Saved entries:
::::

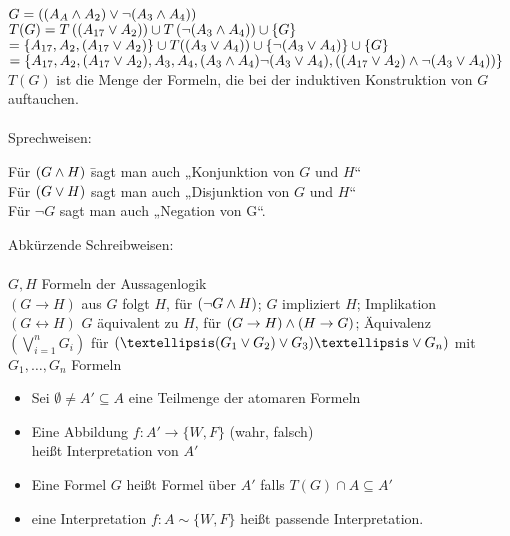 \beispiel{}
$G= \left( (A_A \wedge A_2) \vee \neg (A_3 \wedge A_4) \right)$\\
$T(G) = T \left( (A_{17} \vee A_2) \right) \cup T \left(\neg ( A_3 \wedge A_4) \right) \cup \{G\}$\\
$= \{ A_{17}, A_2, (A_{17} \vee A_2) \} \cup T((A_3 \vee A_4)) \cup \{ \neg (A_3 \vee A_4) \} \cup \{G\}$\\
$= \{A_{17}, A_2, (A_{17} \vee A_2), A_3, A_4, (A_3 \wedge A_4) \neg (A_3 \vee A_4), \left( (A_{17} \vee A_2) \wedge \neg (A_3 \vee A_4) \right) \}$\\
    
\beweis{}
$T(G)$ ist die Menge der Formeln, die bei der induktiven Konstruktion von $G$ auftauchen.\\
\noindent\\
Sprechweisen:
\begin{tabbing}
Für $(G \wedge H)$ \= sagt man auch „Konjunktion von $G$ und $H$“\\
Für $(G \vee H)$ \> sagt man auch „Disjunktion von $G$ und $H$“\\
Für $\neg G$ \> sagt man auch „Negation von G“.\\
\end{tabbing}

\noindent
Abkürzende Schreibweisen:\\
\noindent\\
$G, H$ Formeln der Aussagenlogik\\
$(G \rightarrow H)$ aus $G$ folgt $H$, für $(\neg G \wedge H)$; $G$ impliziert $H$; Implikation\\
$(G \leftrightarrow H)$ $G$ äquivalent zu $H$, für $(G \rightarrow H) \wedge (H \rightarrow G)$; Äquivalenz\\
$( \bigvee_{i=1}^{n} G_i )$ für $\left( … (G_1 \OR G_2) \OR G_3 ) … \OR G_n \right)$ \hspace{1cm}mit $G_1, …, G_n$ Formeln\\

\begin{itemize}
\item Sei $\emptyset \neq A' \subseteq A$ eine Teilmenge der atomaren Formeln
\item Eine Abbildung $f: A' \rightarrow \{W,F\}$ (wahr, falsch)\\
    heißt Interpretation von $A'$
\item Eine Formel $G$ heißt Formel über $A'$ falls $T(G) \cap A \subseteq A'$
\item eine Interpretation $f: A \sim \{W, F\}$ heißt passende Interpretation.\\
\end{itemize}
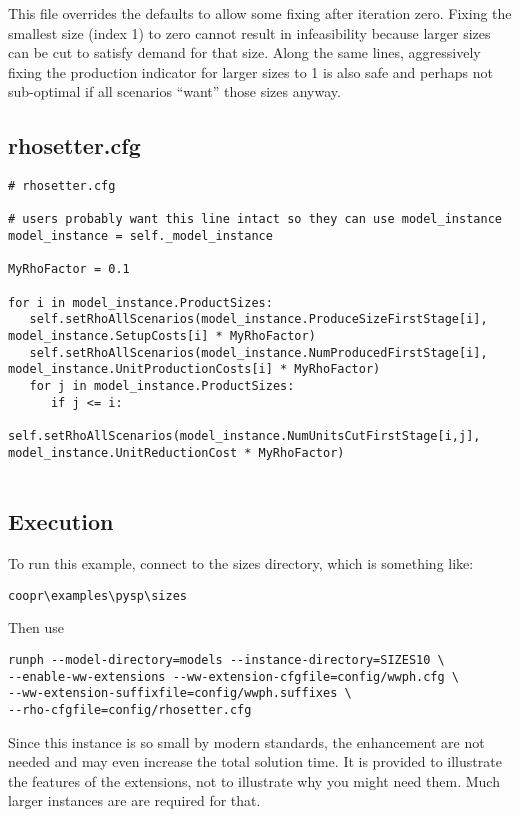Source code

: This file overrides the defaults to allow some fixing after iteration zero.
Fixing the smallest size (index 1) to zero cannot result in infeasibility
because larger sizes can be cut to satisfy demand for that size. Along the same
lines, aggressively fixing the production indicator for larger sizes to 1 is
also safe and perhaps not sub-optimal if all scenarios ``want'' those sizes
anyway.

\subsection{rhosetter.cfg}

\begin{verbatim}
# rhosetter.cfg

# users probably want this line intact so they can use model_instance
model_instance = self._model_instance

MyRhoFactor = 0.1

for i in model_instance.ProductSizes:
   self.setRhoAllScenarios(model_instance.ProduceSizeFirstStage[i], model_instance.SetupCosts[i] * MyRhoFactor)
   self.setRhoAllScenarios(model_instance.NumProducedFirstStage[i], model_instance.UnitProductionCosts[i] * MyRhoFactor)
   for j in model_instance.ProductSizes:
      if j <= i:
         self.setRhoAllScenarios(model_instance.NumUnitsCutFirstStage[i,j], model_instance.UnitReductionCost * MyRhoFactor)


\end{verbatim}

\subsection{Execution}

To run this example, connect to the sizes directory, which is something like:
\begin{verbatim}
coopr\examples\pysp\sizes
\end{verbatim}

Then use
\begin{verbatim}
runph --model-directory=models --instance-directory=SIZES10 \
--enable-ww-extensions --ww-extension-cfgfile=config/wwph.cfg \
--ww-extension-suffixfile=config/wwph.suffixes \
--rho-cfgfile=config/rhosetter.cfg
\end{verbatim}

Since this instance is so small by modern standards, the enhancement are not
needed and may even increase the total solution time. It is provided to
illustrate the features of the extensions, not to illustrate why you might need
them. Much larger instances are are required for that.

::::

# TASK STATEMENT
Print the data once more without any change, skipping each picture.

# COMPLETED TASK
 \beispiel{}
$G= \left( (A_A \wedge A_2) \vee \neg (A_3 \wedge A_4) \right)$\\
$T(G) = T \left( (A_{17} \vee A_2) \right) \cup T \left(\neg ( A_3 \wedge A_4) \right) \cup \{G\}$\\
$= \{ A_{17}, A_2, (A_{17} \vee A_2) \} \cup T((A_3 \vee A_4)) \cup \{ \neg (A_3 \vee A_4) \} \cup \{G\}$\\
$= \{A_{17}, A_2, (A_{17} \vee A_2), A_3, A_4, (A_3 \wedge A_4) \neg (A_3 \vee A_4), \left( (A_{17} \vee A_2) \wedge \neg (A_3 \vee A_4) \right) \}$\\
    
\beweis{}
$T(G)$ ist die Menge der Formeln, die bei der induktiven Konstruktion von $G$ auftauchen.\\
\noindent\\
Sprechweisen:
\begin{tabbing}
Für $(G \wedge H)$ \= sagt man auch „Konjunktion von $G$ und $H$“\\
Für $(G \vee H)$ \> sagt man auch „Disjunktion von $G$ und $H$“\\
Für $\neg G$ \> sagt man auch „Negation von G“.\\
\end{tabbing}

\noindent
Abkürzende Schreibweisen:\\
\noindent\\
$G, H$ Formeln der Aussagenlogik\\
$(G \rightarrow H)$ aus $G$ folgt $H$, für $(\neg G \wedge H)$; $G$ impliziert $H$; Implikation\\
$(G \leftrightarrow H)$ $G$ äquivalent zu $H$, für $(G \rightarrow H) \wedge (H \rightarrow G)$; Äquivalenz\\
$( \bigvee_{i=1}^{n} G_i )$ für $\left( … (G_1 \OR G_2) \OR G_3 ) … \OR G_n \right)$ \hspace{1cm}mit $G_1, …, G_n$ Formeln\\

\begin{itemize}
\item Sei $\emptyset \neq A' \subseteq A$ eine Teilmenge der atomaren Formeln
\item Eine Abbildung $f: A' \rightarrow \{W,F\}$ (wahr, falsch)\\
    heißt Interpretation von $A'$
\item Eine Formel $G$ heißt Formel über $A'$ falls $T(G) \cap A \subseteq A'$
\item eine Interpretation $f: A \sim \{W, F\}$ heißt passende Interpretation.\\
\end{itemize}
Source code

: This file overrides the defaults to allow some fixing after iteration zero.
Fixing the smallest size (index 1) to zero cannot result in infeasibility
because larger sizes can be cut to satisfy demand for that size. Along the same
lines, aggressively fixing the production indicator for larger sizes to 1 is
also safe and perhaps not sub-optimal if all scenarios ``want'' those sizes
anyway.

\subsection{rhosetter.cfg}

\begin{verbatim}
# rhosetter.cfg

# users probably want this line intact so they can use model_instance
model_instance = self._model_instance

MyRhoFactor = 0.1

for i in model_instance.ProductSizes:
   self.setRhoAllScenarios(model_instance.ProduceSizeFirstStage[i], model_instance.SetupCosts[i] * MyRhoFactor)
   self.setRhoAllScenarios(model_instance.NumProducedFirstStage[i], model_instance.UnitProductionCosts[i] * MyRhoFactor)
   for j in model_instance.ProductSizes:
      if j <= i:
         self.setRhoAllScenarios(model_instance.NumUnitsCutFirstStage[i,j], model_instance.UnitReductionCost * MyRhoFactor)


\end{verbatim}

\subsection{Execution}

To run this example, connect to the sizes directory, which is something like:
\begin{verbatim}
coopr\examples\pysp\sizes
\end{verbatim}

Then use
\begin{verbatim}
runph --model-directory=models --instance-directory=SIZES10 \
--enable-ww-extensions --ww-extension-cfgfile=config/wwph.cfg \
--ww-extension-suffixfile=config/wwph.suffixes \
--rho-cfgfile=config/rhosetter.cfg
\end{verbatim}

Since this instance is so small by modern standards, the enhancement are not
needed and may even increase the total solution time. It is provided to
illustrate the features of the extensions, not to illustrate why you might need
them. Much larger instances are are required for that.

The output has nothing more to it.